▼▼▼

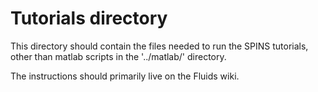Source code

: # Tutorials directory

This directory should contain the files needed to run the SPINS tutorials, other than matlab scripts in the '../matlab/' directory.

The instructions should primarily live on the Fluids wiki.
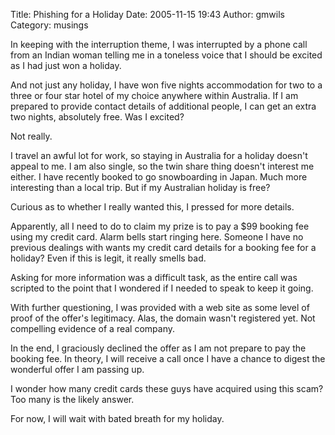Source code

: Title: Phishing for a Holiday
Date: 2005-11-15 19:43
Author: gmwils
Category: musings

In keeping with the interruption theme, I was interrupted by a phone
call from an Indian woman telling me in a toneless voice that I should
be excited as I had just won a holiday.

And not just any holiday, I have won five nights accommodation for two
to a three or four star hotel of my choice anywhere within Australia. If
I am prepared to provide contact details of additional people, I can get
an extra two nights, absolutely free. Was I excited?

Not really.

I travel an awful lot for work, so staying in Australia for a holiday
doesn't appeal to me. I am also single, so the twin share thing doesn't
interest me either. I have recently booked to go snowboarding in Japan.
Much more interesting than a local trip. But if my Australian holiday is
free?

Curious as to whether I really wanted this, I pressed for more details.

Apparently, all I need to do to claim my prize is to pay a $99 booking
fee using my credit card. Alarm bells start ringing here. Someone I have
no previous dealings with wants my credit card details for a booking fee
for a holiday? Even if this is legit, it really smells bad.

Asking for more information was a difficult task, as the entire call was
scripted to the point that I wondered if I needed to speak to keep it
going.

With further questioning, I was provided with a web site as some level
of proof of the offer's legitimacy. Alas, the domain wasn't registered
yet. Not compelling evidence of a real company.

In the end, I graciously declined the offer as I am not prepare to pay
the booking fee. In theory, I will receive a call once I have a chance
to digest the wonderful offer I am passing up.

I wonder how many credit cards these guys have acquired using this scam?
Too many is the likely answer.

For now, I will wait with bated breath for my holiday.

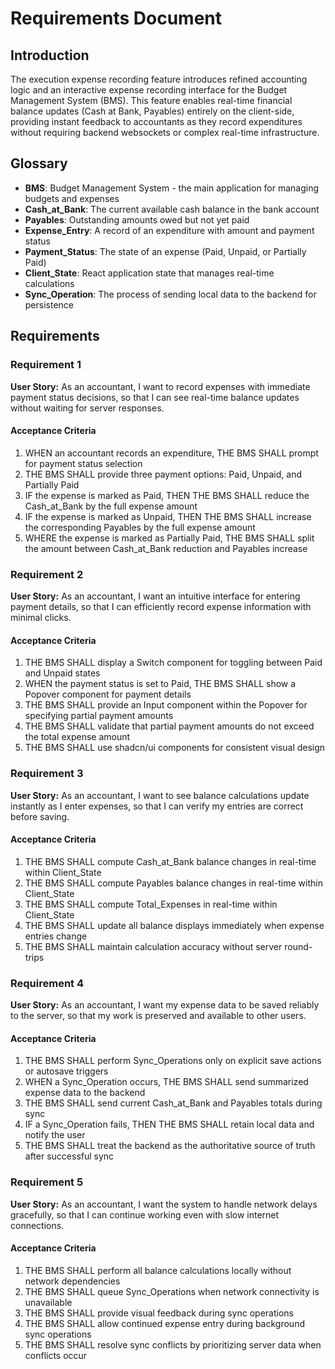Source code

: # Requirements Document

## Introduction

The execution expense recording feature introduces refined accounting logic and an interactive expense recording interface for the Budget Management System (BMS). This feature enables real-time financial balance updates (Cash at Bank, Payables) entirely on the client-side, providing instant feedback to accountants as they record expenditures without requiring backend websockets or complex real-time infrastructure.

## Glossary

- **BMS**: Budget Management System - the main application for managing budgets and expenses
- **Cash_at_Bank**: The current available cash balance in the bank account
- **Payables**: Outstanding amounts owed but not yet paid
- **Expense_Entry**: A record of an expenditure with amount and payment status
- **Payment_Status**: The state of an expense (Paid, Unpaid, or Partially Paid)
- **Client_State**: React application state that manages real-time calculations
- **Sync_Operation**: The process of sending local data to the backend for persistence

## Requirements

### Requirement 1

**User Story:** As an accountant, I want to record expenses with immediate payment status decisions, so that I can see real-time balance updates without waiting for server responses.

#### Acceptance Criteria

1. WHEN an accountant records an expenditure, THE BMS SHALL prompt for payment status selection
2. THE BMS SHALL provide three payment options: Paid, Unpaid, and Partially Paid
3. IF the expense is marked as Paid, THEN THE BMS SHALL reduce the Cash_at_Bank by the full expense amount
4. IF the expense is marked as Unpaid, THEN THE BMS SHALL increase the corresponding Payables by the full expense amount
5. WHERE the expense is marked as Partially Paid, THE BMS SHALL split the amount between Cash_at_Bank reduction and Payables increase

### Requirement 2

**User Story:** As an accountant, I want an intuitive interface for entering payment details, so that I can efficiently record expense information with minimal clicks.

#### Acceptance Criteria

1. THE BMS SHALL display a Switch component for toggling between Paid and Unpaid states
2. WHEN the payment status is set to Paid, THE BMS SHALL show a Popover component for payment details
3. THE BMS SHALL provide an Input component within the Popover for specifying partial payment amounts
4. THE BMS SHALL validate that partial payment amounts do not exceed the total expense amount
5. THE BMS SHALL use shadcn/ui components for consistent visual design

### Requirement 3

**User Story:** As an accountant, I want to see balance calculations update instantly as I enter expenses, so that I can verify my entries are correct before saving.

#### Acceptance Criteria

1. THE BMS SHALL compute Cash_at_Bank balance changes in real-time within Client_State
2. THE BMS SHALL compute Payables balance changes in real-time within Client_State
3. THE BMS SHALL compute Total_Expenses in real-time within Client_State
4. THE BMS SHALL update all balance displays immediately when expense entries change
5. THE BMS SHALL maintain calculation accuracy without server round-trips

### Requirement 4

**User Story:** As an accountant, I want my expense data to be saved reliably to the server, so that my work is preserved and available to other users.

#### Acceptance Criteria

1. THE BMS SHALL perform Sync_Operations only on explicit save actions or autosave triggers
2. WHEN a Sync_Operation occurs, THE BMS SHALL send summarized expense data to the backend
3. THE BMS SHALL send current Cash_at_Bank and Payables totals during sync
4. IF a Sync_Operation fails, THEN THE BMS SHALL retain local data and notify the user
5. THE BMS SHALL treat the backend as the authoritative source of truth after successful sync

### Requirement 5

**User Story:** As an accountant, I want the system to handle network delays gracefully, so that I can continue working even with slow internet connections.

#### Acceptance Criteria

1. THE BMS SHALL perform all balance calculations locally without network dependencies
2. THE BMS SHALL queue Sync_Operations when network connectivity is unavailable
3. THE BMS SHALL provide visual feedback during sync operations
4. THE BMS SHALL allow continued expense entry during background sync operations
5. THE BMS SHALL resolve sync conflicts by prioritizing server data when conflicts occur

▲▲▲

| Exercise aim |
Repeat the material exactly and drop each image.

| Task result |
Source code

: # Tutorials directory

This directory should contain the files needed to run the SPINS tutorials, other than matlab scripts in the '../matlab/' directory.

The instructions should primarily live on the Fluids wiki.
Source code

: Title: Phishing for a Holiday
Date: 2005-11-15 19:43
Author: gmwils
Category: musings

In keeping with the interruption theme, I was interrupted by a phone
call from an Indian woman telling me in a toneless voice that I should
be excited as I had just won a holiday.

And not just any holiday, I have won five nights accommodation for two
to a three or four star hotel of my choice anywhere within Australia. If
I am prepared to provide contact details of additional people, I can get
an extra two nights, absolutely free. Was I excited?

Not really.

I travel an awful lot for work, so staying in Australia for a holiday
doesn't appeal to me. I am also single, so the twin share thing doesn't
interest me either. I have recently booked to go snowboarding in Japan.
Much more interesting than a local trip. But if my Australian holiday is
free?

Curious as to whether I really wanted this, I pressed for more details.

Apparently, all I need to do to claim my prize is to pay a $99 booking
fee using my credit card. Alarm bells start ringing here. Someone I have
no previous dealings with wants my credit card details for a booking fee
for a holiday? Even if this is legit, it really smells bad.

Asking for more information was a difficult task, as the entire call was
scripted to the point that I wondered if I needed to speak to keep it
going.

With further questioning, I was provided with a web site as some level
of proof of the offer's legitimacy. Alas, the domain wasn't registered
yet. Not compelling evidence of a real company.

In the end, I graciously declined the offer as I am not prepare to pay
the booking fee. In theory, I will receive a call once I have a chance
to digest the wonderful offer I am passing up.

I wonder how many credit cards these guys have acquired using this scam?
Too many is the likely answer.

For now, I will wait with bated breath for my holiday.

Source code

: # Requirements Document

## Introduction

The execution expense recording feature introduces refined accounting logic and an interactive expense recording interface for the Budget Management System (BMS). This feature enables real-time financial balance updates (Cash at Bank, Payables) entirely on the client-side, providing instant feedback to accountants as they record expenditures without requiring backend websockets or complex real-time infrastructure.

## Glossary

- **BMS**: Budget Management System - the main application for managing budgets and expenses
- **Cash_at_Bank**: The current available cash balance in the bank account
- **Payables**: Outstanding amounts owed but not yet paid
- **Expense_Entry**: A record of an expenditure with amount and payment status
- **Payment_Status**: The state of an expense (Paid, Unpaid, or Partially Paid)
- **Client_State**: React application state that manages real-time calculations
- **Sync_Operation**: The process of sending local data to the backend for persistence

## Requirements

### Requirement 1

**User Story:** As an accountant, I want to record expenses with immediate payment status decisions, so that I can see real-time balance updates without waiting for server responses.

#### Acceptance Criteria

1. WHEN an accountant records an expenditure, THE BMS SHALL prompt for payment status selection
2. THE BMS SHALL provide three payment options: Paid, Unpaid, and Partially Paid
3. IF the expense is marked as Paid, THEN THE BMS SHALL reduce the Cash_at_Bank by the full expense amount
4. IF the expense is marked as Unpaid, THEN THE BMS SHALL increase the corresponding Payables by the full expense amount
5. WHERE the expense is marked as Partially Paid, THE BMS SHALL split the amount between Cash_at_Bank reduction and Payables increase

### Requirement 2

**User Story:** As an accountant, I want an intuitive interface for entering payment details, so that I can efficiently record expense information with minimal clicks.

#### Acceptance Criteria

1. THE BMS SHALL display a Switch component for toggling between Paid and Unpaid states
2. WHEN the payment status is set to Paid, THE BMS SHALL show a Popover component for payment details
3. THE BMS SHALL provide an Input component within the Popover for specifying partial payment amounts
4. THE BMS SHALL validate that partial payment amounts do not exceed the total expense amount
5. THE BMS SHALL use shadcn/ui components for consistent visual design

### Requirement 3

**User Story:** As an accountant, I want to see balance calculations update instantly as I enter expenses, so that I can verify my entries are correct before saving.

#### Acceptance Criteria

1. THE BMS SHALL compute Cash_at_Bank balance changes in real-time within Client_State
2. THE BMS SHALL compute Payables balance changes in real-time within Client_State
3. THE BMS SHALL compute Total_Expenses in real-time within Client_State
4. THE BMS SHALL update all balance displays immediately when expense entries change
5. THE BMS SHALL maintain calculation accuracy without server round-trips

### Requirement 4

**User Story:** As an accountant, I want my expense data to be saved reliably to the server, so that my work is preserved and available to other users.

#### Acceptance Criteria

1. THE BMS SHALL perform Sync_Operations only on explicit save actions or autosave triggers
2. WHEN a Sync_Operation occurs, THE BMS SHALL send summarized expense data to the backend
3. THE BMS SHALL send current Cash_at_Bank and Payables totals during sync
4. IF a Sync_Operation fails, THEN THE BMS SHALL retain local data and notify the user
5. THE BMS SHALL treat the backend as the authoritative source of truth after successful sync

### Requirement 5

**User Story:** As an accountant, I want the system to handle network delays gracefully, so that I can continue working even with slow internet connections.

#### Acceptance Criteria

1. THE BMS SHALL perform all balance calculations locally without network dependencies
2. THE BMS SHALL queue Sync_Operations when network connectivity is unavailable
3. THE BMS SHALL provide visual feedback during sync operations
4. THE BMS SHALL allow continued expense entry during background sync operations
5. THE BMS SHALL resolve sync conflicts by prioritizing server data when conflicts occur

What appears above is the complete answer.